Le sexe des anges.


Certains pays à l'âme vieillissante se recroquevillent sur eux-mêmes, sur leur gloire passée, sur les rentes de situation en ayant découlé. À tel point qu'ils ont fait de l'examen assidu (voire obsessionnel) de leur nombril une religion à part entière, une vision de l'avenir. L'élan est loin, l'énergie semble avoir déserté leurs vieux corps. Ne restent plus, sous des crânes ridés, que de pathétiques tempêtes aux bourrasques faiblardes, alimentées par l'ennui, l'inaction, l'aigreur.
Faute de vivre, de bâtir l'Histoire qui marche d'un pas trop rapide pour eux, on y tue le temps avec des histoires. Des histoires d'avant, souvent. Comme les papys sur le banc. 
On ressasse. Parfois même, on refait le match. Le passé ne se réécrit pas, pourtant, à la façon d'un Don Juan soudainement pris de sainteté, on croit pouvoir l'effacer. On envoie brutalement le balancier dans l'autre sens. Vers l'autre extrême.
Qu'on le veuille ou non, la récente épidémie de féminisme aigu qui frappe l'Occident est de ce tonneau.

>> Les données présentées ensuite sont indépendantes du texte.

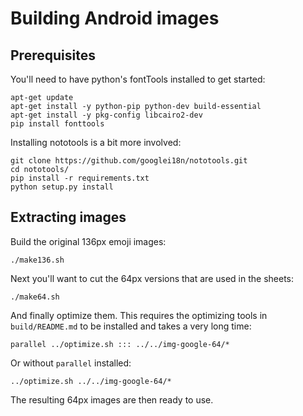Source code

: # Building Android images


## Prerequisites

You'll need to have python's fontTools installed to get started:

    apt-get update
    apt-get install -y python-pip python-dev build-essential
    apt-get install -y pkg-config libcairo2-dev
    pip install fonttools

Installing nototools is a bit more involved:

    git clone https://github.com/googlei18n/nototools.git
    cd nototools/
    pip install -r requirements.txt
    python setup.py install


## Extracting images

Build the original 136px emoji images:

    ./make136.sh

Next you'll want to cut the 64px versions that are used in the sheets:

    ./make64.sh

And finally optimize them. This requires the optimizing tools in `build/README.md` to be installed
and takes a very long time:

    parallel ../optimize.sh ::: ../../img-google-64/*

Or without `parallel` installed:

    ../optimize.sh ../../img-google-64/*

The resulting 64px images are then ready to use.
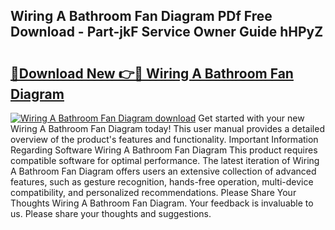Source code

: ## Wiring A Bathroom Fan Diagram PDf Free Download - Part-jkF Service Owner Guide hHPyZ

# <h2><a href="http://dfqc3a.blite.top/?on=Wiring+A+Bathroom+Fan+Diagram">🔗Download New 👉🔴 Wiring A Bathroom Fan Diagram</a></h2>

[![Wiring A Bathroom Fan Diagram download](https://i.imgur.com/lujVjoI.png)](http://dfqc3a.blite.top/?on=Wiring+A+Bathroom+Fan+Diagram)
Get started with your new Wiring A Bathroom Fan Diagram today! This user manual provides a detailed overview of the product's features and functionality. Important Information Regarding Software Wiring A Bathroom Fan Diagram This product requires compatible software for optimal performance. The latest iteration of Wiring A Bathroom Fan Diagram offers users an extensive collection of advanced features, such as gesture recognition, hands-free operation, multi-device compatibility, and personalized recommendations. Please Share Your Thoughts Wiring A Bathroom Fan Diagram. Your feedback is invaluable to us. Please share your thoughts and suggestions.
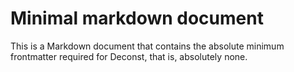 ---
---

# Minimal markdown document

This is a Markdown document that contains the absolute minimum frontmatter required for Deconst, that is, absolutely none.
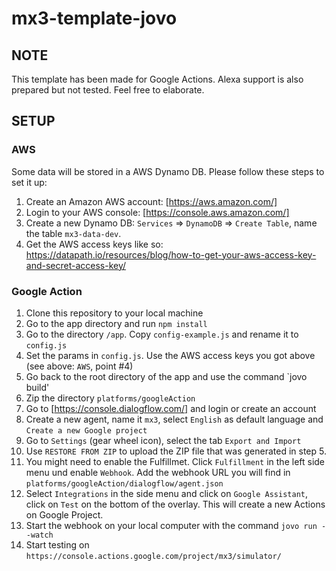 # mx3-template-jovo

## NOTE

This template has been made for Google Actions. Alexa support is also prepared but not tested. Feel free to elaborate.

## SETUP


### AWS

Some data will be stored in a AWS Dynamo DB. Please follow these steps to set it up:

1. Create an Amazon AWS account: [https://aws.amazon.com/]
2. Login to your AWS console: [https://console.aws.amazon.com/]
3. Create a new Dynamo DB: `Services` => `DynamoDB` => `Create Table`, name the table `mx3-data-dev`.
4. Get the AWS access keys like so: https://datapath.io/resources/blog/how-to-get-your-aws-access-key-and-secret-access-key/

 
### Google Action

1. Clone this repository to your local machine
2. Go to the app directory and run `npm install`
3. Go to the directory `/app`. Copy `config-example.js` and rename it to `config.js`
4. Set the params in `config.js`. Use the AWS access keys you got above (see above: `AWS`, point #4)
5. Go back to the root directory of the app and use the command `jovo build'
6. Zip the directory `platforms/googleAction`
7. Go to [https://console.dialogflow.com/] and login or create an account
8. Create a new agent, name it `mx3`, select `English` as default language and `Create a new Google project`
9. Go to `Settings` (gear wheel icon), select the tab `Export and Import`
10. Use `RESTORE FROM ZIP` to upload the ZIP file that was generated in step 5.
11. You might need to enable the Fulfillmet. Click `Fulfillment` in the left side menu und enable `Webhook`. Add the webhook URL you will find in `platforms/googleAction/dialogflow/agent.json`
12. Select `Integrations` in the side menu and click on `Google Assistant`, click on `Test` on the bottom of the overlay. This will create a new Actions on Google Project.
13. Start the webhook on your local computer with the command `jovo run --watch`
14. Start testing on `https://console.actions.google.com/project/mx3/simulator/`


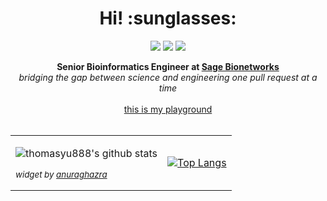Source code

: <h1 align='center'> Hi! :sunglasses:</h1>

<p align="center">
  <a href="https://www.linkedin.com/in/thomasyu888/"><img src="https://img.shields.io/badge/-LinkedIn-0A66C2?style=social&logo=LinkedIn&logoColor=0A66C2"></a> 
  <a href="https://orcid.org/0000-0002-5841-0198"><img src="https://img.shields.io/badge/-Orcid-A6CE39?style=social&logo=ORCID&logoColor=A6CE39"></a> 
  <a href="https://scholar.google.com/citations?user=I7ArYvAAAAAJ"><img src="https://img.shields.io/badge/-Citations-C6002B?style=social&logo=Google-Scholar&logoColor=C6002B"></a> 
</p>

<p align="center">
  <strong>Senior Bioinformatics Engineer at <a href="https://sagebionetworks.org/">Sage Bionetworks</a></strong> <br/>
  <em>bridging the gap between science and engineering one pull request at a time </em> <br/><br/>
  <a href="https://thomasyu888.github.io/playground/">this is my playground</a> <br/><br/>
</p>


<table><tr><td valign="center">

![thomasyu888's github stats](https://github-readme-stats.vercel.app/api?username=thomasyu888&hide=stars&show_icons=true&theme=dracula)

  <sup>

  _widget by [anuraghazra](https://github.com/anuraghazra/github-readme-stats)_

  </sup>

</td><td valign="center">

[![Top Langs](https://github-readme-stats.vercel.app/api/top-langs/?username=thomasyu888&theme=dracula)](https://github.com/anuraghazra/github-readme-stats)

</td></tr></table>



<!--
**thomasyu888/thomasyu888** is a ✨ _special_ ✨ repository because its `README.md` (this file) appears on your GitHub profile.

Here are some ideas to get you started:

- 🔭 I’m currently working on ...
- 🌱 I’m currently learning ...
- 👯 I’m looking to collaborate on ...
- 🤔 I’m looking for help with ...
- 💬 Ask me about ...
- 📫 How to reach me: ...
- 😄 Pronouns: ...
- ⚡ Fun fact: ...
-->
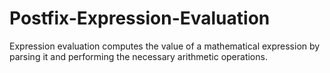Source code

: # Postfix-Expression-Evaluation
Expression evaluation computes the value of a mathematical expression by parsing it and performing the necessary arithmetic operations.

Féminisme aigu, forcené, car ce n'est pas tant de la condition de la Femme (sujet sérieux et universel) qu'il est question que de mettre en œuvre une conception biologico-moralisto-politique de la société destinée à la nettoyer, la purifier, tel un "fascisme acceptable", de tout ce qui peut distinguer les sexes. Sexe, le mot lui-même est proscrit, tabou. On lui préfère le "genre", combattant évidemment tout ce qui est trop "genré", tout ce qui différencie, distingue.
Deviennent pour le coup tabous les notions de féminité, ou de virilité. Ainsi que les accessoires, matériels ou intellectuels, destinés à les exacerber (pour le plus grand plaisir de ceux qui font de ce concept qu'on dirait désormais honni, le plaisir, une valeur cardinale). Enfin débarrassés, grâce à cette pensée médiatiquement correcte venue d'Amérique, de la (délicieuse) confrontation des sexes, les rapports entre ce que l'on ose encore appeler les hommes et les femmes (finissons-en tant qu'à faire avec ces horribles dénominations sexistes!…) peuvent devenir aussi sensuels que les militantes de l'extrémisme féministe dont les exploits font le bonheur de la télé. Par parenthèse, on notera que cet extrémisme et sa chasse aux prétextes, comme la plupart des autres, passe désormais dans les rédactions cathodiques pour une bonne machine à buzz. C'est ainsi que quelques propagandistes gaies comme une prof de SVT syndiquée aux mollets poilus ont leur rond-de-serviette sur les plateaux des chaînes d'info, ces poubelles sans tri sélectif de l'actualité. "Ça fait vendre, coco! Et ne la maquille pas surtout."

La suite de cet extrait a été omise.